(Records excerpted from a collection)
──────────

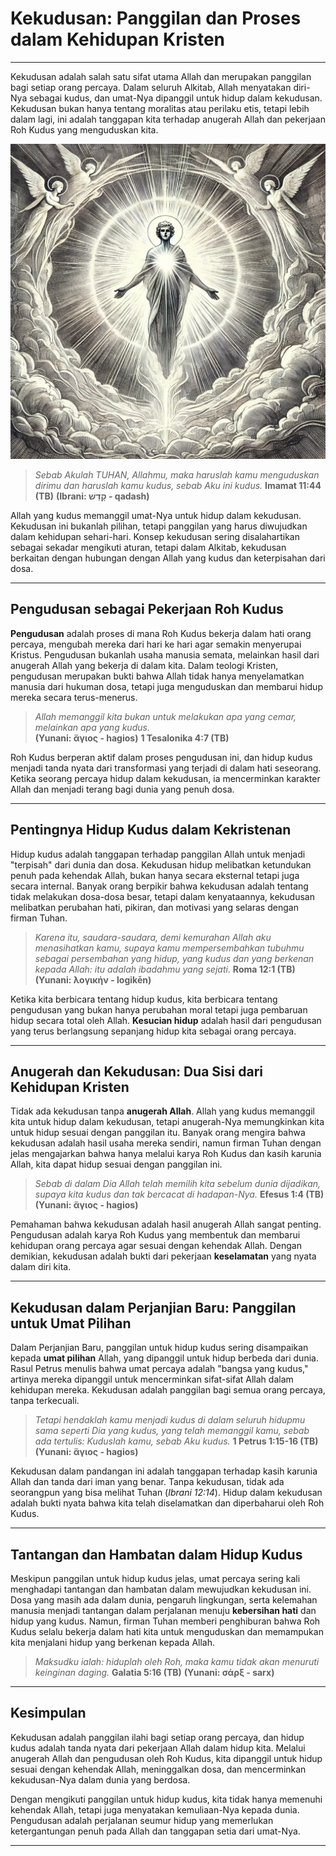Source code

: # Kekudusan: Panggilan dan Proses dalam Kehidupan Kristen

---

Kekudusan adalah salah satu sifat utama Allah dan merupakan panggilan bagi setiap orang percaya. Dalam seluruh Alkitab, Allah menyatakan diri-Nya sebagai kudus, dan umat-Nya dipanggil untuk hidup dalam kekudusan. Kekudusan bukan hanya tentang moralitas atau perilaku etis, tetapi lebih dalam lagi, ini adalah tanggapan kita terhadap anugerah Allah dan pekerjaan Roh Kudus yang menguduskan kita.

![Gambar ilustrasi tentang kekudusan](konten/img/iman_kristen/kekudusan.webp)

> *Sebab Akulah TUHAN, Allahmu, maka haruslah kamu menguduskan dirimu dan haruslah kamu kudus, sebab Aku ini kudus.*
> **Imamat 11:44 (TB)**
> **(Ibrani: קָדַשׁ - qadash)**

Allah yang kudus memanggil umat-Nya untuk hidup dalam kekudusan. Kekudusan ini bukanlah pilihan, tetapi panggilan yang harus diwujudkan dalam kehidupan sehari-hari. Konsep kekudusan sering disalahartikan sebagai sekadar mengikuti aturan, tetapi dalam Alkitab, kekudusan berkaitan dengan hubungan dengan Allah yang kudus dan keterpisahan dari dosa.

---

## Pengudusan sebagai Pekerjaan Roh Kudus

**Pengudusan** adalah proses di mana Roh Kudus bekerja dalam hati orang percaya, mengubah mereka dari hari ke hari agar semakin menyerupai Kristus. Pengudusan bukanlah usaha manusia semata, melainkan hasil dari anugerah Allah yang bekerja di dalam kita. Dalam teologi Kristen, pengudusan merupakan bukti bahwa Allah tidak hanya menyelamatkan manusia dari hukuman dosa, tetapi juga menguduskan dan membarui hidup mereka secara terus-menerus.

> *Allah memanggil kita bukan untuk melakukan apa yang cemar, melainkan apa yang kudus.*  
> **(Yunani: ἅγιος - hagios)**
> **1 Tesalonika 4:7 (TB)**

Roh Kudus berperan aktif dalam proses pengudusan ini, dan hidup kudus menjadi tanda nyata dari transformasi yang terjadi di dalam hati seseorang. Ketika seorang percaya hidup dalam kekudusan, ia mencerminkan karakter Allah dan menjadi terang bagi dunia yang penuh dosa.

---

## Pentingnya Hidup Kudus dalam Kekristenan

Hidup kudus adalah tanggapan terhadap panggilan Allah untuk menjadi "terpisah" dari dunia dan dosa. Kekudusan hidup melibatkan ketundukan penuh pada kehendak Allah, bukan hanya secara eksternal tetapi juga secara internal. Banyak orang berpikir bahwa kekudusan adalah tentang tidak melakukan dosa-dosa besar, tetapi dalam kenyataannya, kekudusan melibatkan perubahan hati, pikiran, dan motivasi yang selaras dengan firman Tuhan.

> *Karena itu, saudara-saudara, demi kemurahan Allah aku menasihatkan kamu, supaya kamu mempersembahkan tubuhmu sebagai persembahan yang hidup, yang kudus dan yang berkenan kepada Allah: itu adalah ibadahmu yang sejati.*
> **Roma 12:1 (TB)**
> **(Yunani: λογικήν - logikēn)**

Ketika kita berbicara tentang hidup kudus, kita berbicara tentang pengudusan yang bukan hanya perubahan moral tetapi juga pembaruan hidup secara total oleh Allah. **Kesucian hidup** adalah hasil dari pengudusan yang terus berlangsung sepanjang hidup kita sebagai orang percaya.

---

## Anugerah dan Kekudusan: Dua Sisi dari Kehidupan Kristen

Tidak ada kekudusan tanpa **anugerah Allah**. Allah yang kudus memanggil kita untuk hidup dalam kekudusan, tetapi anugerah-Nya memungkinkan kita untuk hidup sesuai dengan panggilan itu. Banyak orang mengira bahwa kekudusan adalah hasil usaha mereka sendiri, namun firman Tuhan dengan jelas mengajarkan bahwa hanya melalui karya Roh Kudus dan kasih karunia Allah, kita dapat hidup sesuai dengan panggilan ini.

> *Sebab di dalam Dia Allah telah memilih kita sebelum dunia dijadikan, supaya kita kudus dan tak bercacat di hadapan-Nya.*
> **Efesus 1:4 (TB)**
> **(Yunani: ἅγιος - hagios)**

Pemahaman bahwa kekudusan adalah hasil anugerah Allah sangat penting. Pengudusan adalah karya Roh Kudus yang membentuk dan membarui kehidupan orang percaya agar sesuai dengan kehendak Allah. Dengan demikian, kekudusan adalah bukti dari pekerjaan **keselamatan** yang nyata dalam diri kita.

---

## Kekudusan dalam Perjanjian Baru: Panggilan untuk Umat Pilihan

Dalam Perjanjian Baru, panggilan untuk hidup kudus sering disampaikan kepada **umat pilihan** Allah, yang dipanggil untuk hidup berbeda dari dunia. Rasul Petrus menulis bahwa umat percaya adalah "bangsa yang kudus," artinya mereka dipanggil untuk mencerminkan sifat-sifat Allah dalam kehidupan mereka. Kekudusan adalah panggilan bagi semua orang percaya, tanpa terkecuali.
 
> *Tetapi hendaklah kamu menjadi kudus di dalam seluruh hidupmu sama seperti Dia yang kudus, yang telah memanggil kamu, sebab ada tertulis: Kuduslah kamu, sebab Aku kudus.*
> **1 Petrus 1:15-16 (TB)** 
> **(Yunani: ἅγιος - hagios)**

Kekudusan dalam pandangan ini adalah tanggapan terhadap kasih karunia Allah dan tanda dari iman yang benar. Tanpa kekudusan, tidak ada seorangpun yang bisa melihat Tuhan (*Ibrani 12:14*). Hidup dalam kekudusan adalah bukti nyata bahwa kita telah diselamatkan dan diperbaharui oleh Roh Kudus.

---

## Tantangan dan Hambatan dalam Hidup Kudus

Meskipun panggilan untuk hidup kudus jelas, umat percaya sering kali menghadapi tantangan dan hambatan dalam mewujudkan kekudusan ini. Dosa yang masih ada dalam dunia, pengaruh lingkungan, serta kelemahan manusia menjadi tantangan dalam perjalanan menuju **kebersihan hati** dan hidup yang kudus. Namun, firman Tuhan memberi penghiburan bahwa Roh Kudus selalu bekerja dalam hati kita untuk menguduskan dan memampukan kita menjalani hidup yang berkenan kepada Allah.

> *Maksudku ialah: hiduplah oleh Roh, maka kamu tidak akan menuruti keinginan daging.*
> **Galatia 5:16 (TB)**
> **(Yunani: σάρξ - sarx)**

---

## Kesimpulan

Kekudusan adalah panggilan ilahi bagi setiap orang percaya, dan hidup kudus adalah tanda nyata dari pekerjaan Allah dalam hidup kita. Melalui anugerah Allah dan pengudusan oleh Roh Kudus, kita dipanggil untuk hidup sesuai dengan kehendak Allah, meninggalkan dosa, dan mencerminkan kekudusan-Nya dalam dunia yang berdosa.

Dengan mengikuti panggilan untuk hidup kudus, kita tidak hanya memenuhi kehendak Allah, tetapi juga menyatakan kemuliaan-Nya kepada dunia. Pengudusan adalah perjalanan seumur hidup yang memerlukan ketergantungan penuh pada Allah dan tanggapan setia dari umat-Nya.

---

──────────

◆ Task to complete ◆
Provide an exact copy of the records, excluding every picture.

◆ Final answer ◆
Source code

: # Kekudusan: Panggilan dan Proses dalam Kehidupan Kristen

---

Kekudusan adalah salah satu sifat utama Allah dan merupakan panggilan bagi setiap orang percaya. Dalam seluruh Alkitab, Allah menyatakan diri-Nya sebagai kudus, dan umat-Nya dipanggil untuk hidup dalam kekudusan. Kekudusan bukan hanya tentang moralitas atau perilaku etis, tetapi lebih dalam lagi, ini adalah tanggapan kita terhadap anugerah Allah dan pekerjaan Roh Kudus yang menguduskan kita.

![Gambar ilustrasi tentang kekudusan](konten/img/iman_kristen/kekudusan.webp)

> *Sebab Akulah TUHAN, Allahmu, maka haruslah kamu menguduskan dirimu dan haruslah kamu kudus, sebab Aku ini kudus.*
> **Imamat 11:44 (TB)**
> **(Ibrani: קָדַשׁ - qadash)**

Allah yang kudus memanggil umat-Nya untuk hidup dalam kekudusan. Kekudusan ini bukanlah pilihan, tetapi panggilan yang harus diwujudkan dalam kehidupan sehari-hari. Konsep kekudusan sering disalahartikan sebagai sekadar mengikuti aturan, tetapi dalam Alkitab, kekudusan berkaitan dengan hubungan dengan Allah yang kudus dan keterpisahan dari dosa.

---

## Pengudusan sebagai Pekerjaan Roh Kudus

**Pengudusan** adalah proses di mana Roh Kudus bekerja dalam hati orang percaya, mengubah mereka dari hari ke hari agar semakin menyerupai Kristus. Pengudusan bukanlah usaha manusia semata, melainkan hasil dari anugerah Allah yang bekerja di dalam kita. Dalam teologi Kristen, pengudusan merupakan bukti bahwa Allah tidak hanya menyelamatkan manusia dari hukuman dosa, tetapi juga menguduskan dan membarui hidup mereka secara terus-menerus.

> *Allah memanggil kita bukan untuk melakukan apa yang cemar, melainkan apa yang kudus.*  
> **(Yunani: ἅγιος - hagios)**
> **1 Tesalonika 4:7 (TB)**

Roh Kudus berperan aktif dalam proses pengudusan ini, dan hidup kudus menjadi tanda nyata dari transformasi yang terjadi di dalam hati seseorang. Ketika seorang percaya hidup dalam kekudusan, ia mencerminkan karakter Allah dan menjadi terang bagi dunia yang penuh dosa.

---

## Pentingnya Hidup Kudus dalam Kekristenan

Hidup kudus adalah tanggapan terhadap panggilan Allah untuk menjadi "terpisah" dari dunia dan dosa. Kekudusan hidup melibatkan ketundukan penuh pada kehendak Allah, bukan hanya secara eksternal tetapi juga secara internal. Banyak orang berpikir bahwa kekudusan adalah tentang tidak melakukan dosa-dosa besar, tetapi dalam kenyataannya, kekudusan melibatkan perubahan hati, pikiran, dan motivasi yang selaras dengan firman Tuhan.

> *Karena itu, saudara-saudara, demi kemurahan Allah aku menasihatkan kamu, supaya kamu mempersembahkan tubuhmu sebagai persembahan yang hidup, yang kudus dan yang berkenan kepada Allah: itu adalah ibadahmu yang sejati.*
> **Roma 12:1 (TB)**
> **(Yunani: λογικήν - logikēn)**

Ketika kita berbicara tentang hidup kudus, kita berbicara tentang pengudusan yang bukan hanya perubahan moral tetapi juga pembaruan hidup secara total oleh Allah. **Kesucian hidup** adalah hasil dari pengudusan yang terus berlangsung sepanjang hidup kita sebagai orang percaya.

---

## Anugerah dan Kekudusan: Dua Sisi dari Kehidupan Kristen

Tidak ada kekudusan tanpa **anugerah Allah**. Allah yang kudus memanggil kita untuk hidup dalam kekudusan, tetapi anugerah-Nya memungkinkan kita untuk hidup sesuai dengan panggilan itu. Banyak orang mengira bahwa kekudusan adalah hasil usaha mereka sendiri, namun firman Tuhan dengan jelas mengajarkan bahwa hanya melalui karya Roh Kudus dan kasih karunia Allah, kita dapat hidup sesuai dengan panggilan ini.

> *Sebab di dalam Dia Allah telah memilih kita sebelum dunia dijadikan, supaya kita kudus dan tak bercacat di hadapan-Nya.*
> **Efesus 1:4 (TB)**
> **(Yunani: ἅγιος - hagios)**

Pemahaman bahwa kekudusan adalah hasil anugerah Allah sangat penting. Pengudusan adalah karya Roh Kudus yang membentuk dan membarui kehidupan orang percaya agar sesuai dengan kehendak Allah. Dengan demikian, kekudusan adalah bukti dari pekerjaan **keselamatan** yang nyata dalam diri kita.

---

## Kekudusan dalam Perjanjian Baru: Panggilan untuk Umat Pilihan

Dalam Perjanjian Baru, panggilan untuk hidup kudus sering disampaikan kepada **umat pilihan** Allah, yang dipanggil untuk hidup berbeda dari dunia. Rasul Petrus menulis bahwa umat percaya adalah "bangsa yang kudus," artinya mereka dipanggil untuk mencerminkan sifat-sifat Allah dalam kehidupan mereka. Kekudusan adalah panggilan bagi semua orang percaya, tanpa terkecuali.
 
> *Tetapi hendaklah kamu menjadi kudus di dalam seluruh hidupmu sama seperti Dia yang kudus, yang telah memanggil kamu, sebab ada tertulis: Kuduslah kamu, sebab Aku kudus.*
> **1 Petrus 1:15-16 (TB)** 
> **(Yunani: ἅγιος - hagios)**

Kekudusan dalam pandangan ini adalah tanggapan terhadap kasih karunia Allah dan tanda dari iman yang benar. Tanpa kekudusan, tidak ada seorangpun yang bisa melihat Tuhan (*Ibrani 12:14*). Hidup dalam kekudusan adalah bukti nyata bahwa kita telah diselamatkan dan diperbaharui oleh Roh Kudus.

---

## Tantangan dan Hambatan dalam Hidup Kudus

Meskipun panggilan untuk hidup kudus jelas, umat percaya sering kali menghadapi tantangan dan hambatan dalam mewujudkan kekudusan ini. Dosa yang masih ada dalam dunia, pengaruh lingkungan, serta kelemahan manusia menjadi tantangan dalam perjalanan menuju **kebersihan hati** dan hidup yang kudus. Namun, firman Tuhan memberi penghiburan bahwa Roh Kudus selalu bekerja dalam hati kita untuk menguduskan dan memampukan kita menjalani hidup yang berkenan kepada Allah.

> *Maksudku ialah: hiduplah oleh Roh, maka kamu tidak akan menuruti keinginan daging.*
> **Galatia 5:16 (TB)**
> **(Yunani: σάρξ - sarx)**

---

## Kesimpulan

Kekudusan adalah panggilan ilahi bagi setiap orang percaya, dan hidup kudus adalah tanda nyata dari pekerjaan Allah dalam hidup kita. Melalui anugerah Allah dan pengudusan oleh Roh Kudus, kita dipanggil untuk hidup sesuai dengan kehendak Allah, meninggalkan dosa, dan mencerminkan kekudusan-Nya dalam dunia yang berdosa.

Dengan mengikuti panggilan untuk hidup kudus, kita tidak hanya memenuhi kehendak Allah, tetapi juga menyatakan kemuliaan-Nya kepada dunia. Pengudusan adalah perjalanan seumur hidup yang memerlukan ketergantungan penuh pada Allah dan tanggapan setia dari umat-Nya.

---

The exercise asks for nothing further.